Ace of Spiders
Page 39
‘I’m sorry,’ I say. ‘You can’t. I can’t . . . I have . . . I’m going in there to try and stop what’s happening.’ She might even believe me if I sound half convincing.
‘What are we supposed to do then?’ The child lets out a snotty snob, and the girl kneels down and hugs him to her.
‘Hide somewhere,’ I say. ‘Hide until it’s over. That’s all I can offer you.’
‘Can we hide in there?’ She nods towards the gallery.
Should have thought of that. ‘Yeah. Come on.’ I walk towards the Kulich with Daryl by my side and the girl and her little brother scrambling after us. The entrance slides open at my command and we enter the darkened, familiar lobby. The architecture is entirely minimalist, white walls and uncomfortable-looking furniture. ‘Hide under the front desk,’ I say. ‘If anything comes in here, just . . . don’t make a sound.’
‘Thanks.’ The girl goes to the desk with her brother and ducks under it. The little boy buries his face in her neck and she strokes his hair and offers me something resembling a smile. ‘Good luck.’
‘Thank you.’
Amazingly, the lift is still working. Daryl and I ride it up, and a bland, tinny approximation of ‘Come Fly With Me’ plays. ‘They’ve changed their tune,’ says Daryl. ‘Actually kind of appropriate.’
Hmm.
We stop, get out and walk. Another long corridor. I’m sick to the back teeth of these. For several minutes we walk silently, past small rooms full of identical furniture and the same old random art, and then we enter another hallway, one I remember. I remember the way it made me feel the last time I walked along it, because I’m getting a diluted echo of that feeling now. There’s the stainless steel door; the potted plants that used to stand sentry on either side have vanished. I think open and through we go, into the big room, the room where Freeman died the first time. All the furniture is gone, there are just the photographs on the wall . . . except they’re not photographs, just big bronze frames surrounding what looks like calm grey water. They ripple every now and then but show nothing. I move towards one and can feel energy emanating from it, dizzying power. ‘So . . . where is he?’ asks Daryl.
‘The other world. Wherever the monsters and the shimmers come from. That’s where Smith said things could be fixed.’ As I speak, something I’ve been trying not to think about finally overrules me, pushing its way to the front of my thoughts. It’s been nice having company, and it kind of had to be Daryl . . .
But he can’t come with me.
‘So the paintings lead to the monster world?’
‘Must do,’ I say. ‘Dunno, maybe with everything that’s happened they’ve like . . . mutated, or something. They were pretty random before, I think they showed what they wanted . . . but now they must be portals.’ I walk forwards. He can’t come. Tell him he can’t come.
Wait.
I want to try something.
I stare into the grey mass within the painting and think show me Kloe, and after a few seconds the greyness begins to change, to take on form and colour. It shifts into a perfect image of the shack in the forest, bathed in green-tinged sunlight. It makes me squint. I’d pretty much forgotten what daylight looks like. ‘I have to know,’ I say. ‘If they’re all right . . .’
If they’re all right then screw going after Freeman. I’m going to them.
No I’m not.
And if anything has happened to them, I’m definitely going after him.
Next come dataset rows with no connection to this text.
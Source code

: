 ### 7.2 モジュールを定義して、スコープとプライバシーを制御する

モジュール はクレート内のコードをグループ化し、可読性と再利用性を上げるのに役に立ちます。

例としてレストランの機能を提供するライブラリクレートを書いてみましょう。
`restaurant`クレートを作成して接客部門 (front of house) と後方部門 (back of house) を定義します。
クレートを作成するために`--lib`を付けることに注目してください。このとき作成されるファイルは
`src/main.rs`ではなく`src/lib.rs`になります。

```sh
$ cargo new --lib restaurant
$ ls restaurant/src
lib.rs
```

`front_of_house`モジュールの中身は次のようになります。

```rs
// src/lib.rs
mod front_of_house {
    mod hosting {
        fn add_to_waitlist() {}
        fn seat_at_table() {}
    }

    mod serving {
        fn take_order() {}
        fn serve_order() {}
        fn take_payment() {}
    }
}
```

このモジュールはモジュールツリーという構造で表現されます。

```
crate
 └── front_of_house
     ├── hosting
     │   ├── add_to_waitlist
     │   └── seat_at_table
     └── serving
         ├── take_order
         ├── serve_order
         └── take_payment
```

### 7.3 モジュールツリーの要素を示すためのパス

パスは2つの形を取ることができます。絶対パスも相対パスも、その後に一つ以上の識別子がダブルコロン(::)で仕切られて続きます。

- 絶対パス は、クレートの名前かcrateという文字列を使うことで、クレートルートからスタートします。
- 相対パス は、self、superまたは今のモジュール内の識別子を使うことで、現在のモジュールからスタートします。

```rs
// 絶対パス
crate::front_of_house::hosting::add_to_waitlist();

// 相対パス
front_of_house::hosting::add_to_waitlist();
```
Who are you kidding, dickhead?
You’re going after him whatever happens.
Now I see Kloe’s face at the window and I feel like my blood has turned to sunlight. It shines from my eyes, from my skin, pouring out. Tara appears next to her and for a millisecond that could be a billion years, everything is all right. There are no such things as monsters, they belong under the bed in your dreams. Death, pain, violence, betrayal, endless night, black snow, none of it is real. None of it exists. There is just me and my family. Morter Smith is forgotten. Tara may be his daughter, but she’s mine. I stare at my beautiful Kloe as she and Tara wash up their plates and chatter, smiling and laughing, and I want to sob with joy . . . except I can’t. There’s no time. ‘Are you going to say goodbye?’ says Daryl.
‘I couldn’t,’ I say. ‘If I go in there, I won’t come back.’ I take one last look at them, at my family, the other two thirds of my soul, and I blow them a kiss, and I think stop and try to ignore the horror in my chest as the picture fades to grey.
‘Right,’ says Daryl. ‘So . . . how does this work?’
‘Search me.’ I focus on the painting, and I concentrate.
I think show me the monster world.
I think let me in.
The grey lake trapped in the frame shifts as though blown by a gentle wind and begins to change colour. Dull grey becomes vibrant silver, cerulean blue, white . . . then black begins to bleed into the white like oil into milk, and the oil becomes blood, and then it is still, and I’m looking into another world. There are no monsters that I can see, just a cave of rusty red rocks and scarlet stalactites and stalagmites. An acidic smell wafts from within the painting. ‘Guess that must be it,’ says Daryl. ‘Right . . .’ He takes a deep breath. ‘Lead the way, kid. Methinks that shit’s about to get cray cray.’
‘Yeah,’ I say. ‘You’re not going.’
‘You what?’
‘You’re not coming with me,’ I say. ‘You’re staying here.’
‘Come again?’
‘You heard me.’
‘Yeah, and, um, no.’
‘Daryl—’
‘Who killed Big Blue?’ the dog demands. ‘Out of the two of us? Who took down the elephant-sized killer dog? Who?’
‘You, but—’
‘Yeah, exactly! Me! It’s not like I’m the hired help, you’re not dragging Mrs Overall around with you. I’ve got mad skills, mate!’
‘Not the issue,’ I say. ‘Not even remotely. I need you here in case . . . in case I don’t come out. If I manage to do whatever I’m supposed to do in there but I don’t escape for whatever reason . . . I need you to find Kloe and tell her what happened. Tell Tara. Tell my parents. Tell everyone. I don’t . . . I want them all to know. That I love them. And that . . . that any promises I might be breaking, it’s because I’m trying to fix things.’
‘You stand a much better chance of coming back if I go with you,’ says Daryl.
‘Maybe,’ I say. ‘But think about it. Freeman’s been orchestrating this for . . . I don’t even know how long. Years, at least. He knows I’m going to be about as pissed off as a human being is capable of being. He wouldn’t ask me to meet him if he thought there was any way I could get one over on him.’
‘Stanly, please . . .’
‘I’m asking you,’ I say. ‘As my best friend. Do this for me. Please.’
He hangs his head. ‘Fine. But you’d better come back. Or else.’
I pat him on the head, hopefully not in a condescending way. I don’t really know what to say, so I say nothing.
And I step through.
Chapter Twenty-Eight
THE ACIDIC, SMOKY smell is far stronger in here than out there and the humidity is much higher, like I’d imagine the atmosphere in a rainforest to be. I take a couple of exploratory breaths. Definitely oxygen. S’pose Freeman would have warned me if I wasn’t going to be able to breathe.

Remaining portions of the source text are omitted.